少しずつ数量を上げれば大物になりそうですが、前者は既に100万通貨という未知の数量を相手に、安定して50pipsを計上する力を持っている。

 

両方ともに優れている点は違えど、結果的には同じ金額を叩き出しているので、現在の実力でいうとイコールに近いと表現できます。

 

pipsより「数量」を増やしていく事は簡単じゃない

 

前項の文章を読んだ方の中には、

 

・ハイレバの方が効率いいじゃん!

・月に50pipsぐらい余裕だぜぃ!

・大衆を狩りまくってやるぜ~!

 

こうしたいのはよく分かりますが、現実的かつ経験論から書くのであれば、獲得pipsを増やしつつ数量を徐々に上げていく方が、どう考えても楽。

 

何故なら、数量を増やす事はそれだけ自分の心に「負荷をかける」のと同じで、下手すると極端なレートアップで判断が狂う可能性があるからです。

 

例えば、今まで1万通貨でトレードしてた方が、2万通貨に数量を上げると2倍となり、更に2万通貨から数量を4万通貨に上げると2倍となり・・・・・

 

2枚ずつ上げる場合は、途中(4枚 ⇒ 6枚)から数量増加率は100%を切りますが、上記のように倍プッシュを短期間で行っていける程、心の器は早く成長しません。

 

こんな簡単にトントン拍子で進めるなら、殆どのトレーダーが月単位で多額の利益を上げてますし、ブログでアップしている数量も「10万20万通貨」がゴロゴロいるハズ。

 

デモで行う10万通貨と、リアルの10万通貨は全くもって違うし、損切りになる金額も必然的に大きくなる。連敗すれば、数量は重圧を押し付ける以外の何者でもありません。

 

莫大な数量を扱い(100万通貨以上)、月に50pips程度を安定的に取り続ける

 

確かにこれなら、トレードで専業でも食っていけると思うし、もし上記pips数でずっと生きているのなら尊敬します。
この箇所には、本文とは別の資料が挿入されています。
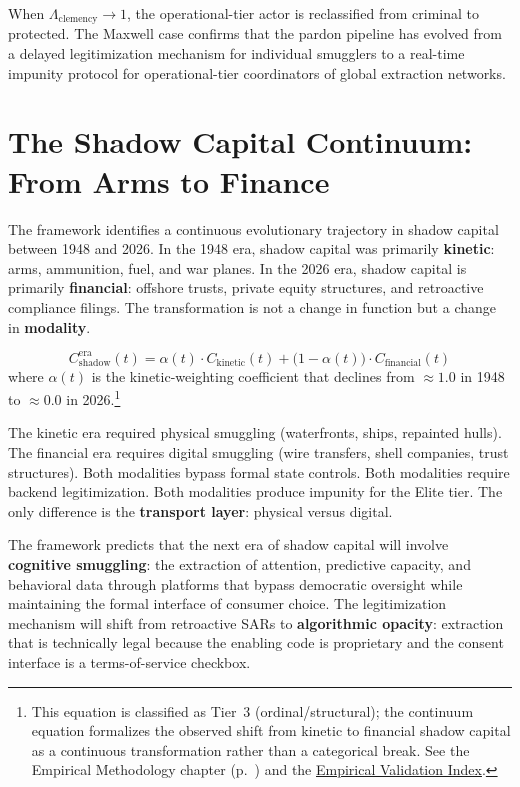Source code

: When $\Lambda_{\text{clemency}} \rightarrow 1$, the operational-tier actor is reclassified from criminal to protected. The Maxwell case confirms that the pardon pipeline has evolved from a delayed legitimization mechanism for individual smugglers to a real-time impunity protocol for operational-tier coordinators of global extraction networks.

\section{The Shadow Capital Continuum: From Arms to Finance}

The framework identifies a continuous evolutionary trajectory in shadow capital between 1948 and 2026. In the 1948 era, shadow capital was primarily \textbf{kinetic}: arms, ammunition, fuel, and war planes. In the 2026 era, shadow capital is primarily \textbf{financial}: offshore trusts, private equity structures, and retroactive compliance filings. The transformation is not a change in function but a change in \textbf{modality}.

\begin{equation}\label{eq:gp13b-continuum}
C_{\text{shadow}}^{\text{era}}(t) = \alpha(t) \cdot C_{\text{kinetic}}(t) + \bigl(1 - \alpha(t)\bigr) \cdot C_{\text{financial}}(t)
\end{equation}
where $\alpha(t)$ is the kinetic-weighting coefficient that declines from $\approx 1.0$ in 1948 to $\approx 0.0$ in 2026.\footnote{This equation is classified as Tier~3 (ordinal/structural); the continuum equation formalizes the observed shift from kinetic to financial shadow capital as a continuous transformation rather than a categorical break. See the Empirical Methodology chapter (p.~\pageref{ch:empirical_methodology}) and the \hyperref[app:empirical_index]{Empirical Validation Index}.}

The kinetic era required physical smuggling (waterfronts, ships, repainted hulls). The financial era requires digital smuggling (wire transfers, shell companies, trust structures). Both modalities bypass formal state controls. Both modalities require backend legitimization. Both modalities produce impunity for the Elite tier. The only difference is the \textbf{transport layer}: physical versus digital.

The framework predicts that the next era of shadow capital will involve \textbf{cognitive smuggling}: the extraction of attention, predictive capacity, and behavioral data through platforms that bypass democratic oversight while maintaining the formal interface of consumer choice. The legitimization mechanism will shift from retroactive SARs to \textbf{algorithmic opacity}: extraction that is technically legal because the enabling code is proprietary and the consent interface is a terms-of-service checkbox.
自分には絶対に出来ない方法だから。

 

ですが、常に吊り橋を渡るような数量の増加スピードで、そのレベルにまで辿りつけると思いますか?天才なら出来るでしょうが、我々はそうではないでしょ?

 

少ない獲得pipsを否定してはいません。ただ専業レベル(月に50~100万以上)で大きく稼ぐには、

 

・絶対に揺れない強靭なメンタル

・誰よりも抜けた「自分を信じる力」

 

この2つが客観的に見て、異常かつ狂っているレベルで持ち合わせている必要があります。

 

FXは獲得pipsが多いと数量管理で有利【証拠金も少なめOK】

 

個人的には数量を上げていくより、獲得pips向上を優先して取り組んだ方が、稼ぐスピードは早いと思います。

 

仮にそれをプロセスとして踏んでいくのであれば、

 


1.多少なりとも獲れるpips数を増やす(手法の優位性向上)

2.数ヵ月に1回は「数量の上下調整」を繰り返す

3.結果的に少しつづ扱える数量(心の器)を形成していく

4.「1~3」もしくは「2~3」をループさせる

 

これが数量UPを含めれば、現実的な利益額増加への道だと考えます。

 

ただイメージがしづらい方もいると思うので、以降では月30万を稼ぐと仮定した上で、必要となってくるpipsと数量・証拠金の関係を画像にしてみました。

 

国内口座を想定しての数値が前提

 

想定損切り幅は、これぐらいの獲得pipsならこれだけのリスクは最低取るだろうと、僕の経験なら導き出した数値です。

 

(*2)の必要証拠金は「フルレバレッジ」の金額なので、このトレードは絶対にオススメしない。

 

(*3)損切りのリスクを資産に対し「0.5%前後」にしている理由は、後で説明します。

 

さて、画像の結果通りに見ていくと、

 

明らかに獲得pipsが少ない場合は、多くの証拠金必要です。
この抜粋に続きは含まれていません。